Le  emorroidi non sono una malattia, ma una  struttura dell’anatomia normale umana……

Siamo abituati a sentire parlare di emorroidi in senso di disturbo o malattia, ma in realtà questo organo della continenza fecale lavora nel silenzio fino a che qualcosa smette di funzionare.

Dal punto di vista della fisiologia le emorroidi, poste internamente all’ingresso del canale anale, costituiscono una guarnizione ad anello, che grazie ad un sistema di riempimento automatico, chiude il canale, assieme agli sfinteri, ogni volta che la pressione addominale aumenta, impedendo la perdita involontaria di feci o gas.

Come tutte le strutture normali del nostro corpo anche le emorroidi  si possono “ammalare”. Il vero problema diagnostico della patologia emorroidaria è che i disturbi non sono specifici, non sono cioè esclusivi di questa malattia,

Sanguinamento, prurito, dolore, senso di ano umido, disturbi della continenza, sono tutti sintomi che possono originare da disturbi differenti dell’ano retto , fino, in rari casi a patologie di maggiore impegno.

E’ necessario formulare   una diagnosi corretta prima possibile,  per scegliere la terapia più adeguata, evitare inutili sofferenze e perdite di tempo causate da terapie empiriche e  tranquillizzare il paziente che da solo non riesce a valutare cosa stia succedendo.

La presentazione clinica è estremamente variabile: ogni paziente ha situazioni specifiche e la terapia, sia medica che chirurgica, va confezionata su misura.

Solo il 10 % dei pazienti visitati  in un ambulatorio proctologico avranno bisogno di un intervento chirurgico. Molte volte entrano in gioco fattori costituzionali, posturali, comportamentali, che andranno individuati e risolti in ambito riabilitativo.

Adesso la inevitabile  domanda : quale è l’intervento migliore?
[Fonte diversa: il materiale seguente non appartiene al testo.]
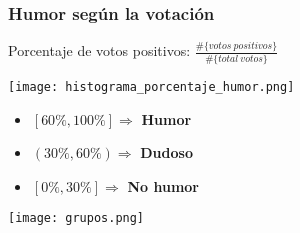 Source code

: \begin{frame}[allowframebreaks]
    \frametitle{Humor según la votación}

    Porcentaje de votos positivos: $\frac{\#\{votos\ positivos\}}{\#\{total\ votos\}}$

    \begin{center}
        \texttt{[image: histograma\_porcentaje\_humor.png]}
    \end{center}

    \begin{itemize}
        \item $[60\%, 100\%] \Rightarrow$ \textbf{Humor}
        \item $(30\%, 60\%) \Rightarrow$ \textbf{Dudoso}
        \item $[0\%, 30\%] \Rightarrow$ \textbf{No humor}
    \end{itemize}

    \framebreak

    \begin{center}
        \texttt{[image: grupos.png]}
    \end{center}
\end{frame}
La risposta, a fronte del variegato e spesso confondente mondo del web e del sentito dire , è abbastanza semplice. Si tratta di una patologia benigna, dove si devono avere rischi minimi, efficacia elevata ed effetto duraturo,  Il paziente affetto da malattia emorroidaria, candidato ad intervento chirugico, deve essere operato in modo stabile e definitivo.

 

L’altro aspetto  – che viene rimarcato nelle linee guida delle società scientifiche – è la necessità di una scelta su misura della tecnica : significa che nello stesso paziente, poichè si lavora su un cerchio ( il cerchio anale). trovando condizioni differenti nei vari settori si è autorizzati ad impiegare tecniche  differenti,

In linea di principio , l’intervento che offre in assoluto i migliori risultati, in termini di sicurezza, stabilità nel tempo,  rispetto delle strutture anatomiche è la emorroidectomia classica aperta o semichiusa nelle varianti di Milligan Morgan o di Fergusson o in alternativa della  tecnica ricostruttiva di Parks.

Oggi l ‘ uso di bisturi a radiofrequenza o a ultrasuoni consente una visione ottimale è una precisione di esecuzione che limita i tempi dell’ intervento e riduce il dolore postoperatorio. 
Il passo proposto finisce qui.